=== Extracted entries ===
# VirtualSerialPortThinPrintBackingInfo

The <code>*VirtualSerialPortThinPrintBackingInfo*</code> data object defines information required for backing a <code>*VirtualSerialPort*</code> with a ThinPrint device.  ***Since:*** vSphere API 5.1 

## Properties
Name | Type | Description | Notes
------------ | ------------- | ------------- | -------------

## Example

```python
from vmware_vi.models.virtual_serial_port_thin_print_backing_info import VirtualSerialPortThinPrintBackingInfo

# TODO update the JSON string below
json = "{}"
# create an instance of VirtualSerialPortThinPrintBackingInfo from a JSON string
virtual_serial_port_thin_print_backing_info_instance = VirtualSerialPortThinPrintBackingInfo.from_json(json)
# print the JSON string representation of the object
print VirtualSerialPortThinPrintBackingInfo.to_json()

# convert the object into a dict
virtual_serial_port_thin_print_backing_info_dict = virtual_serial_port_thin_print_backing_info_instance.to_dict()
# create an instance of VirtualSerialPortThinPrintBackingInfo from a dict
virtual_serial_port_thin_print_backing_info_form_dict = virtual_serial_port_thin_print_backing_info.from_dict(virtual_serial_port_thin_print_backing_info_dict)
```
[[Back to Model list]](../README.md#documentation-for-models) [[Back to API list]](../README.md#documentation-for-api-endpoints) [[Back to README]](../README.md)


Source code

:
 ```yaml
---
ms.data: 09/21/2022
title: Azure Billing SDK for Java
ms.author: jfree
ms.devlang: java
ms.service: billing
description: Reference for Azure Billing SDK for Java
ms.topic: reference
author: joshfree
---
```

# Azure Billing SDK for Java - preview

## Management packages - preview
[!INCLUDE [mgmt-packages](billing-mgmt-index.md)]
===
## Task statement
Collect the lines of the records that include the string "create".

## Answer for this exercise
# create an instance of VirtualSerialPortThinPrintBackingInfo from a JSON string
# create an instance of VirtualSerialPortThinPrintBackingInfo from a dict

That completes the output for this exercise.